Inasmuch as (1) the defendant and his cohort displayed a seemingly operable firearm to a store clerk in an attempt to compel her to surrender the cash register receipts, (2) the victim reasonably believed that her life was being threatened, and (3) a gun loaded with blanks can clearly cause death or serious physical injury, the defendant was properly convicted of robbery in the first degree. Since the defendant presented no tangible evidence concerning the nonlethal nature of the weapon involved, a charge on the affirmative defense was not warranted. Accordingly, the judgment appealed from is affirmed. Thompson, J. P., Niehoff and Weinstein, JJ., concur.






Concurrence in Part

Eiber, J.,

concurs in part and dissents in part and votes to modify the judgment appealed from, by vacating the defendant’s conviction of robbery in the first degree and the sentence imposed thereon and ordering a new trial on that count, and affirming the judgment as so modified, with the following memorandum with which Brown, J., concurs. The issue which divides this court on appeal is whether the trial court should have instructed the jury to consider whether the defendant had interposed a viable affirmative defense to the charge of robbery in the first degree. Pursuant to Penal Law § 160.15 (4), where a defendant is prosecuted for robbery in the first degree and he is charged with having displayed what appears to be, inter alia, a firearm during the course of the commission of the crime,, it is an affirmative defense if the firearm displayed by the defendant was not a loaded weapon from which a shot, readily capable of producing death or other serious physical injury, could be discharged.

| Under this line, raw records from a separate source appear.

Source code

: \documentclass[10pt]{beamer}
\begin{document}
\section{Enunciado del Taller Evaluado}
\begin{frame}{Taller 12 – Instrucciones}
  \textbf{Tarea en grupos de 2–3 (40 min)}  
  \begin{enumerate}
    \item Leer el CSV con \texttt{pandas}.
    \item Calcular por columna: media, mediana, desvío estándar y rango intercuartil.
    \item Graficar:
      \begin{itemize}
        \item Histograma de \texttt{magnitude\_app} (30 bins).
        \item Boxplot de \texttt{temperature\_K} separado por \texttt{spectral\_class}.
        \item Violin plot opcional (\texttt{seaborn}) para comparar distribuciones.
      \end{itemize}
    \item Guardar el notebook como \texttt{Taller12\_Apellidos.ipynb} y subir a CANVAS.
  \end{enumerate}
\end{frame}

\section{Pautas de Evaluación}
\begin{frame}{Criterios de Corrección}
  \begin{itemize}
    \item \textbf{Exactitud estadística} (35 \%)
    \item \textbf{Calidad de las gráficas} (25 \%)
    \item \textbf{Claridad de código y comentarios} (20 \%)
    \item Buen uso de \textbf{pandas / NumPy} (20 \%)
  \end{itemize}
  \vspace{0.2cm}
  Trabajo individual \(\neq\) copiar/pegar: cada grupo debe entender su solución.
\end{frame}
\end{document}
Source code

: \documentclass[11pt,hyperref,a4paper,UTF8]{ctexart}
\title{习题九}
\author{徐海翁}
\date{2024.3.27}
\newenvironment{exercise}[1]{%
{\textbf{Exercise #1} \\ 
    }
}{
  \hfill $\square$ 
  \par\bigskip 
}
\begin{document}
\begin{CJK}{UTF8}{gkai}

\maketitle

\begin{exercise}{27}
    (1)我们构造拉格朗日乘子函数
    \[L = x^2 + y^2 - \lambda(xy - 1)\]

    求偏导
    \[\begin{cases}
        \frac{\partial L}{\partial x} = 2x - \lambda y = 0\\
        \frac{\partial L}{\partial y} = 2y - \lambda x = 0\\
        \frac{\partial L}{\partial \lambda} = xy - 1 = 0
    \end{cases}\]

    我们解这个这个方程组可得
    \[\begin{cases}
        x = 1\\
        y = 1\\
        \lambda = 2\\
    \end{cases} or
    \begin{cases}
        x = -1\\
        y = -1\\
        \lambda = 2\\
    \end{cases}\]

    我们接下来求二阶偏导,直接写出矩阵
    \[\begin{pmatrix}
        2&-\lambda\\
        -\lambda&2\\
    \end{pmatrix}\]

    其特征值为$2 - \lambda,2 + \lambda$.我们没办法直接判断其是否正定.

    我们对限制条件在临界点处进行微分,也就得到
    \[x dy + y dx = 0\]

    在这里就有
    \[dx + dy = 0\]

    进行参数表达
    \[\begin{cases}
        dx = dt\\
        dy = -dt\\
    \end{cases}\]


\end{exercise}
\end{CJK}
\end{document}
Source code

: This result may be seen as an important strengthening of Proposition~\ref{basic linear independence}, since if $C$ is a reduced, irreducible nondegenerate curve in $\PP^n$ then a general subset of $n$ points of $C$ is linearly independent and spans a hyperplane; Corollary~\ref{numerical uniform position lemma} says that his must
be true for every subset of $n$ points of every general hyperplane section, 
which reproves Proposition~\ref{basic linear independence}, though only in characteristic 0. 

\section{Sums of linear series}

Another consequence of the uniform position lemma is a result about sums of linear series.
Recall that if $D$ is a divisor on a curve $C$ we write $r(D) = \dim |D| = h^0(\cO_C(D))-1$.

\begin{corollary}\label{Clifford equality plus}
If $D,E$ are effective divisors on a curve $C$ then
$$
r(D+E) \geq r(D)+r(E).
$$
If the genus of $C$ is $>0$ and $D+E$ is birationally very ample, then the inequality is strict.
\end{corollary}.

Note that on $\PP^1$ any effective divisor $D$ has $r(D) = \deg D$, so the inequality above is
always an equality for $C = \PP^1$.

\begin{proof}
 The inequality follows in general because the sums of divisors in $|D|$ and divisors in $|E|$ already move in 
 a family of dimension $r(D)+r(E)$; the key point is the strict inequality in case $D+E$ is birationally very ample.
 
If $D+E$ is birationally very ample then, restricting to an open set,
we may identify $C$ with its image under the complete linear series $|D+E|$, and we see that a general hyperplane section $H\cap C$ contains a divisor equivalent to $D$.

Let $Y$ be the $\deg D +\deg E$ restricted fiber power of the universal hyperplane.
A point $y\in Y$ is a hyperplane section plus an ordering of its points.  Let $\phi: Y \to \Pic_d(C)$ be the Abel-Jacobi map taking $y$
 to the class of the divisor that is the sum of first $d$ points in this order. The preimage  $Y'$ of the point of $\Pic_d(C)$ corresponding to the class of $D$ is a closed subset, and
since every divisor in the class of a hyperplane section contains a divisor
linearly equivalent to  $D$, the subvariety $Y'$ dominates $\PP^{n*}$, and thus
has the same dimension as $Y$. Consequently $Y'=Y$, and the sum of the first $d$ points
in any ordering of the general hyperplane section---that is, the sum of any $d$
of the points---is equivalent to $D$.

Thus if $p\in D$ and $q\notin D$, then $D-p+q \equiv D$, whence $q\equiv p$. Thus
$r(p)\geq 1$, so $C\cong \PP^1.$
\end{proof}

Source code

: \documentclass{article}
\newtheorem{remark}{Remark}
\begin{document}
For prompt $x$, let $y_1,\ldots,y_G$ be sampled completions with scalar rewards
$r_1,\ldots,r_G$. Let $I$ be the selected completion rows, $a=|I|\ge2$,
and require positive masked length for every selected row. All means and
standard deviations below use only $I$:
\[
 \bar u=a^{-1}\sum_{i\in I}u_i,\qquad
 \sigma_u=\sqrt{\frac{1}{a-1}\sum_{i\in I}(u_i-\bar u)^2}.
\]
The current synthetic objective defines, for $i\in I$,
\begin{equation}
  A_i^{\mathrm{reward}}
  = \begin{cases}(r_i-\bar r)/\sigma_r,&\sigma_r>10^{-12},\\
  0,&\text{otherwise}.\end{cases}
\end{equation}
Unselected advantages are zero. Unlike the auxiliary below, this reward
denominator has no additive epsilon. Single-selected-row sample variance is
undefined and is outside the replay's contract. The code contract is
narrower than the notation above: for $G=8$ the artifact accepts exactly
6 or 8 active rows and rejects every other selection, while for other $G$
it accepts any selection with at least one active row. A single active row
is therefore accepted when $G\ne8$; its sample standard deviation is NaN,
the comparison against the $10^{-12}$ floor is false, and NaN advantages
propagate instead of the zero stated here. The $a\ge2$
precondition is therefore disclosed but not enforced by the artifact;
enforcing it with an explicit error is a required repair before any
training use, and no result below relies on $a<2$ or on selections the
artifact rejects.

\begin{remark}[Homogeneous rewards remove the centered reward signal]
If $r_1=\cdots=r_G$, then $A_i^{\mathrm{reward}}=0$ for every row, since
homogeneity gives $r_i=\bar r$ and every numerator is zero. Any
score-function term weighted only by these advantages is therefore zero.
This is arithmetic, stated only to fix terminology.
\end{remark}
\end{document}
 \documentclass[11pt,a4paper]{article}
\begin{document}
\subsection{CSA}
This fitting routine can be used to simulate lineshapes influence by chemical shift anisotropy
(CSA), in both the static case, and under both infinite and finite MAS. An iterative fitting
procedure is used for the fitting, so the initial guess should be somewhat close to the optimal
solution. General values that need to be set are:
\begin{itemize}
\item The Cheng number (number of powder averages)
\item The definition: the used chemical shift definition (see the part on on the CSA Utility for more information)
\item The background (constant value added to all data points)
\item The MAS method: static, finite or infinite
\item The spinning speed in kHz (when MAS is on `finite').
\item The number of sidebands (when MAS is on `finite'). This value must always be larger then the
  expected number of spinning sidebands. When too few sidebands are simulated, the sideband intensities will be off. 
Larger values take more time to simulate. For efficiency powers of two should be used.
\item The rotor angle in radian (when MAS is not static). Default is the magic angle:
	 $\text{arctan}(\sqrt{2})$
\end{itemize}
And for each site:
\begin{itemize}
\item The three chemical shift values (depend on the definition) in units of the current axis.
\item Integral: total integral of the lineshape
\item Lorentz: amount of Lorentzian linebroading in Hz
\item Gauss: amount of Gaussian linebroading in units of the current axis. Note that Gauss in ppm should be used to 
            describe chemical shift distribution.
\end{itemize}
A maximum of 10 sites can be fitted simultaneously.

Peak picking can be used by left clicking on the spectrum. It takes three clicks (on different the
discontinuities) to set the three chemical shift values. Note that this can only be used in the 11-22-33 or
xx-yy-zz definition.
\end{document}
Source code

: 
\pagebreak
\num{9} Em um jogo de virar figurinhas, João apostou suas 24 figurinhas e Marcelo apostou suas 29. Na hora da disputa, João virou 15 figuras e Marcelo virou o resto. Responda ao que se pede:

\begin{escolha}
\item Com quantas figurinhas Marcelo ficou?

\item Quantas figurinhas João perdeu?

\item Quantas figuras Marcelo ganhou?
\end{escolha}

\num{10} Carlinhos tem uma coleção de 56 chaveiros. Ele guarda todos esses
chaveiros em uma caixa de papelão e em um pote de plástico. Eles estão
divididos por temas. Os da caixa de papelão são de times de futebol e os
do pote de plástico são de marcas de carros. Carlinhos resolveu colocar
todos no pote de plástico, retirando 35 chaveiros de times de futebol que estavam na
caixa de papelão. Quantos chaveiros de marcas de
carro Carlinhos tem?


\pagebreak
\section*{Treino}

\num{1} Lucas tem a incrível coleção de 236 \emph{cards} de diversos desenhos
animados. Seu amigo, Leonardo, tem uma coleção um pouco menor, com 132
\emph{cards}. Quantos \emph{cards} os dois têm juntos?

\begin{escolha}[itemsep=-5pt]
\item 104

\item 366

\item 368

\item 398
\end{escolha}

During the course of the trial of this action, uncontradicted evidence was adduced to the effect that the weapon displayed by the defendant apparently contained blanks. Although two eyewitnesses testified that they had heard two gun shots fired, the police, after a thorough and detailed investigation of the robbery site, were unable to discover any spent shells nor did they uncover or ascertain any bullet holes. Moreover, although one of the eyewitnesses testified that the defendant *730had aimed and fired the weapon in the direction of a pane of glass, this glass did not shatter nor was it pierced in any manner. Notwithstanding the uncontroverted proof regarding the apparent inability of the defendant’s weapon to produce a shot readily capable of causing death or serious physical injury, my confreres of the majority have, nevertheless, concluded that the trial court committed no error in rejecting the defendant’s request that the affirmative defense be charged and explained to the jury. I firmly disagree with this conclusion and, therefore, dissent.

The defendant in the instant case displayed a firearm, and, no doubt, induced fear in the minds of all of the victims and witnesses to the robbery. The fact that a weapon was displayed, however, is not at issue in this appeal. Our sole concern is the evidence regarding the inoperability of the weapon, for the Legislature has determined that where a defendant displays an unloaded or otherwise inoperative firearm, he is entitled to the benefit of the affirmative defense contained in Penal Law § 160.15 (4) and may succeed in reducing his liability from robbery in the first degree to robbery in the second degree (see, People v Baskerville, 60 NY2d 374; People v Williams, 61 AD2d 992).

The testimony elicited from the People’s witnesses by the defense effectively established that the weapon utilized by the defendant in furtherance of the robbery contained only blank cartridges and did not fire any projectiles. Although two shots were allegedly fired, no bullets were produced, and no one was harmed in a physical sense, notwithstanding the fact that the weapon, according to the testimony of the complaining witness, was aimed and fired in his direction. Without the benefit of the requested charge regarding the affirmative defense, the jurors may have erroneously believed that the operability of the weapon and its capacity to discharge a shot capable of causing death or physical injury had no bearing upon the defendant’s culpability of robbery in the first degree, when, in fact, these issues are pivotal in terms of the defendant’s criminal responsibility.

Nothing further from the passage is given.